BEGIN
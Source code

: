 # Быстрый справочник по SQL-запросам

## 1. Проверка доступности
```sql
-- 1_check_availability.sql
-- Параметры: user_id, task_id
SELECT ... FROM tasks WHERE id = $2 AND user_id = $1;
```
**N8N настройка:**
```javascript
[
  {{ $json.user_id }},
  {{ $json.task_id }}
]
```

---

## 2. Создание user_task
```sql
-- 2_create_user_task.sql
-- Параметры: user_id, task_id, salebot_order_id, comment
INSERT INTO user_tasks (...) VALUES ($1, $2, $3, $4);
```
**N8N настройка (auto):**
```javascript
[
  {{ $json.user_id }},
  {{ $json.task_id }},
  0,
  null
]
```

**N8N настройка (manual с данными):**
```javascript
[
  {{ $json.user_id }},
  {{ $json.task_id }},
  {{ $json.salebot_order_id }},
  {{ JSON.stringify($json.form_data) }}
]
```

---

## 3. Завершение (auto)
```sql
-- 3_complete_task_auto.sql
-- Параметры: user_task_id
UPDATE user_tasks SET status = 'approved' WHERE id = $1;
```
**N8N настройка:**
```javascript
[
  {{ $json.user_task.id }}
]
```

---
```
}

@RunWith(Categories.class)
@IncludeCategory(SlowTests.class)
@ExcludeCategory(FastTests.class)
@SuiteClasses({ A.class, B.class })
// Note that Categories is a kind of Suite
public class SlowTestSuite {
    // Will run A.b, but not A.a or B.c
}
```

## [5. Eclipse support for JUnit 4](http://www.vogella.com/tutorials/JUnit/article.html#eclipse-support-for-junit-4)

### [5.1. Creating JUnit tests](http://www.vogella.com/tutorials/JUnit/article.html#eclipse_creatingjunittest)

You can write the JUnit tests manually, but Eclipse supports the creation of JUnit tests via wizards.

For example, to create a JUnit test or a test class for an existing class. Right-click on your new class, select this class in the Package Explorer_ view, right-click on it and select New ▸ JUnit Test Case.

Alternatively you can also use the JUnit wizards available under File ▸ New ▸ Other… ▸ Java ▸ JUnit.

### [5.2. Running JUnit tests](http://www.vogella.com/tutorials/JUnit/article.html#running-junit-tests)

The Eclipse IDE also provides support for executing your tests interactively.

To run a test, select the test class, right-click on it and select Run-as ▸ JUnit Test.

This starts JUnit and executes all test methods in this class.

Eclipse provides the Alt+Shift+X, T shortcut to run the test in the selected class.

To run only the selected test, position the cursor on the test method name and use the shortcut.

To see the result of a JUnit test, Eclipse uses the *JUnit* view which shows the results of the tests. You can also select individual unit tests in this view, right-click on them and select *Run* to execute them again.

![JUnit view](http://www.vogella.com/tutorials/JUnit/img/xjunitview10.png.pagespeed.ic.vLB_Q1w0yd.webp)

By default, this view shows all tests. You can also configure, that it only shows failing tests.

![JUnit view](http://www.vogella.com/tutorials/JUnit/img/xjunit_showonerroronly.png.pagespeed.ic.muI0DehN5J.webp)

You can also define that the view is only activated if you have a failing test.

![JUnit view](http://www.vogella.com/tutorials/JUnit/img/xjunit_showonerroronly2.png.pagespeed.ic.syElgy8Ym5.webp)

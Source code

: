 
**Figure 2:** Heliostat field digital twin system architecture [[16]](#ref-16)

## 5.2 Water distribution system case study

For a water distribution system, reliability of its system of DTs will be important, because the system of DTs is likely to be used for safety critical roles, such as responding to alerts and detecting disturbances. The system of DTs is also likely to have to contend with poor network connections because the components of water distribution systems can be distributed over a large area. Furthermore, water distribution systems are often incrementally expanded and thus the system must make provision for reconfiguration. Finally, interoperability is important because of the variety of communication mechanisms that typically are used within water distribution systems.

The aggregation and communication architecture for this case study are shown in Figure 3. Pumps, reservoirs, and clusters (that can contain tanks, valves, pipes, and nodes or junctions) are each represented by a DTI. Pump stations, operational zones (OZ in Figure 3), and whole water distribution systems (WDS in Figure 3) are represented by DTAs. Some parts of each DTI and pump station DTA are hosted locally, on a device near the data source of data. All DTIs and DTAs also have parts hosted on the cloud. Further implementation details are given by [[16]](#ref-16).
END
# WORK TO COMPLETE
From the material above, set down exactly the lines starting at the one with "справочник по SQL-запросам" and ending at the one with "The Eclipse IDE", end lines included.

# SOLUTION BELOW
: # Быстрый справочник по SQL-запросам

## 1. Проверка доступности
```sql
-- 1_check_availability.sql
-- Параметры: user_id, task_id
SELECT ... FROM tasks WHERE id = $2 AND user_id = $1;
```
**N8N настройка:**
```javascript
[
  {{ $json.user_id }},
  {{ $json.task_id }}
]
```

---

## 2. Создание user_task
```sql
-- 2_create_user_task.sql
-- Параметры: user_id, task_id, salebot_order_id, comment
INSERT INTO user_tasks (...) VALUES ($1, $2, $3, $4);
```
**N8N настройка (auto):**
```javascript
[
  {{ $json.user_id }},
  {{ $json.task_id }},
  0,
  null
]
```

**N8N настройка (manual с данными):**
```javascript
[
  {{ $json.user_id }},
  {{ $json.task_id }},
  {{ $json.salebot_order_id }},
  {{ JSON.stringify($json.form_data) }}
]
```

---

## 3. Завершение (auto)
```sql
-- 3_complete_task_auto.sql
-- Параметры: user_task_id
UPDATE user_tasks SET status = 'approved' WHERE id = $1;
```
**N8N настройка:**
```javascript
[
  {{ $json.user_task.id }}
]
```

---
```
}

@RunWith(Categories.class)
@IncludeCategory(SlowTests.class)
@ExcludeCategory(FastTests.class)
@SuiteClasses({ A.class, B.class })
// Note that Categories is a kind of Suite
public class SlowTestSuite {
    // Will run A.b, but not A.a or B.c
}
```

## [5. Eclipse support for JUnit 4](http://www.vogella.com/tutorials/JUnit/article.html#eclipse-support-for-junit-4)

### [5.1. Creating JUnit tests](http://www.vogella.com/tutorials/JUnit/article.html#eclipse_creatingjunittest)

You can write the JUnit tests manually, but Eclipse supports the creation of JUnit tests via wizards.

For example, to create a JUnit test or a test class for an existing class. Right-click on your new class, select this class in the Package Explorer_ view, right-click on it and select New ▸ JUnit Test Case.

Alternatively you can also use the JUnit wizards available under File ▸ New ▸ Other… ▸ Java ▸ JUnit.

### [5.2. Running JUnit tests](http://www.vogella.com/tutorials/JUnit/article.html#running-junit-tests)

The Eclipse IDE also provides support for executing your tests interactively.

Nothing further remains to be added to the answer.